→ **WHAT IS EXPECTED**
Taking the line containing "2. Create a feature branch" as the first and the last line of the entries as the end, reproduce every line between them exactly, including both.

Saved entries
=== Section Start ===
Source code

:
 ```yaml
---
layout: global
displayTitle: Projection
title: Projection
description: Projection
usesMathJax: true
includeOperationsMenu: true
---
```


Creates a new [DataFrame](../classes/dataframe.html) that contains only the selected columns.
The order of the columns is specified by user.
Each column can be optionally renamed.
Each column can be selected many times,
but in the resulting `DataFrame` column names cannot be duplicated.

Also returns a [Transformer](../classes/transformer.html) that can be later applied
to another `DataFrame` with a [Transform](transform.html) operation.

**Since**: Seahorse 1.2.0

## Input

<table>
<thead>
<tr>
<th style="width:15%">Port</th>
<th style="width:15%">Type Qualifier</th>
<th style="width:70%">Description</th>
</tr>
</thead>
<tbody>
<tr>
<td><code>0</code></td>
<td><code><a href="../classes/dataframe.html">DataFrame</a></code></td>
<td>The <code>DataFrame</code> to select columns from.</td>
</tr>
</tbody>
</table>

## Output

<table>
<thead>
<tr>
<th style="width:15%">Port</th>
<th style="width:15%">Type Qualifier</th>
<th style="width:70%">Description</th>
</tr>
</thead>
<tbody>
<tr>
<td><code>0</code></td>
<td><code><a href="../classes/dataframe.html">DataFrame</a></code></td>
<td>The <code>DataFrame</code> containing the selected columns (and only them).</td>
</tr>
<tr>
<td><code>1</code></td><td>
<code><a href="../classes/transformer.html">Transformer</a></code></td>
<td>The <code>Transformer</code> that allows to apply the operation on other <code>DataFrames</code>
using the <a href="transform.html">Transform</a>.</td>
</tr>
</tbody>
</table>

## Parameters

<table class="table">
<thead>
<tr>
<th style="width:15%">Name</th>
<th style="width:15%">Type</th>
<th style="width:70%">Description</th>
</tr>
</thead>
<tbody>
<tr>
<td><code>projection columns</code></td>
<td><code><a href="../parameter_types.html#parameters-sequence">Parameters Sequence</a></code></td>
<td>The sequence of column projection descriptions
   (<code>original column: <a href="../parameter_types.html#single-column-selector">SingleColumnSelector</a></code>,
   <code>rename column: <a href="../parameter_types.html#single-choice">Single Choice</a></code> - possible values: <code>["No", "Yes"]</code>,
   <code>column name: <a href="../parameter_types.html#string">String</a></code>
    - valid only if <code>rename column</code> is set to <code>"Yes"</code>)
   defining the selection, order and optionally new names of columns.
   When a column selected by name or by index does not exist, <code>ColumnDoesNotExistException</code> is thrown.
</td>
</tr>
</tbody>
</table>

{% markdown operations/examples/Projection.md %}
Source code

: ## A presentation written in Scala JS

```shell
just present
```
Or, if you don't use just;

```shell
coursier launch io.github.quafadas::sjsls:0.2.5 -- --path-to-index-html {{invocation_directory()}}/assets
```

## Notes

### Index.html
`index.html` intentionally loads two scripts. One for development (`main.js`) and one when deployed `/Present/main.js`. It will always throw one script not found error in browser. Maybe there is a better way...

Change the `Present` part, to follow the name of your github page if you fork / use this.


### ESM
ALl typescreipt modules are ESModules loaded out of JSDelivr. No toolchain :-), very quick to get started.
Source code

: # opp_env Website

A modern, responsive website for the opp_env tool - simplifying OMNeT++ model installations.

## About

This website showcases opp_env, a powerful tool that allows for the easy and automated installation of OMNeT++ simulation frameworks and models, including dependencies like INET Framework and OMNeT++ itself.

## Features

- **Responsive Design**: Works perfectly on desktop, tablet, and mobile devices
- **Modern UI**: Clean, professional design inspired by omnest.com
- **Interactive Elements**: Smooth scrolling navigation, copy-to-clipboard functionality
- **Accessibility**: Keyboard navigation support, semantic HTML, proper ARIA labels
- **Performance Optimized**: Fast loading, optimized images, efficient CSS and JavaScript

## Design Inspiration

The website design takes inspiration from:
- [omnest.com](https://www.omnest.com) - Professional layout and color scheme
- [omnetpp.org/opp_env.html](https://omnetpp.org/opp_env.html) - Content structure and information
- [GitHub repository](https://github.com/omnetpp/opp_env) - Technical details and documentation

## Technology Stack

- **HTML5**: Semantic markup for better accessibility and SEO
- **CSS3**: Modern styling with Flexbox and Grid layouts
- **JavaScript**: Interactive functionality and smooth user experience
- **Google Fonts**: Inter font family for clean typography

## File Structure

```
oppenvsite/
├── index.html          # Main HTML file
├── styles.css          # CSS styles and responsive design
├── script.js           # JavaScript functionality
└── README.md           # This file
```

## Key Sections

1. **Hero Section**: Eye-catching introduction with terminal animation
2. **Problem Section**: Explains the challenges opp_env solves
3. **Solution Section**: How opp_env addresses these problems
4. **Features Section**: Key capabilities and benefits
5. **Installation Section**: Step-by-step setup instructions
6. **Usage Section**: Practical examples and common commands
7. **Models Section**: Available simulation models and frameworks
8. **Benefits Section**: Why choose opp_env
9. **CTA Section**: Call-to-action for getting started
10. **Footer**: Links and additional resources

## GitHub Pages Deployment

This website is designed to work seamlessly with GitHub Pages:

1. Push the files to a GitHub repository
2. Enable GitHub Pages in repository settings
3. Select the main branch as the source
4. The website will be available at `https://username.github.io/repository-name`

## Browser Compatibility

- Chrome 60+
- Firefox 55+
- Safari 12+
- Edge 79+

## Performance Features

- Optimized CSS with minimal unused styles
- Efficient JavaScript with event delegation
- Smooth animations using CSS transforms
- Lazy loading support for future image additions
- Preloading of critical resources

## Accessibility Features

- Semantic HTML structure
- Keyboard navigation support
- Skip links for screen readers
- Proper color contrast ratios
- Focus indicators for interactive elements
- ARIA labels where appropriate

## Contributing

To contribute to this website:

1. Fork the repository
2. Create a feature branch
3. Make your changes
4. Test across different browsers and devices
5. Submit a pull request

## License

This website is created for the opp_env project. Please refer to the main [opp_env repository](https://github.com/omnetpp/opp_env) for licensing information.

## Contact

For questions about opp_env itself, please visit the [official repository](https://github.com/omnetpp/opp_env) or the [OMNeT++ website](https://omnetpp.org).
=== Section End ===
→ **SOLUTION BELOW**
2. Create a feature branch
3. Make your changes
4. Test across different browsers and devices
5. Submit a pull request

## License

This website is created for the opp_env project. Please refer to the main [opp_env repository](https://github.com/omnetpp/opp_env) for licensing information.

## Contact

For questions about opp_env itself, please visit the [official repository](https://github.com/omnetpp/opp_env) or the [OMNeT++ website](https://omnetpp.org).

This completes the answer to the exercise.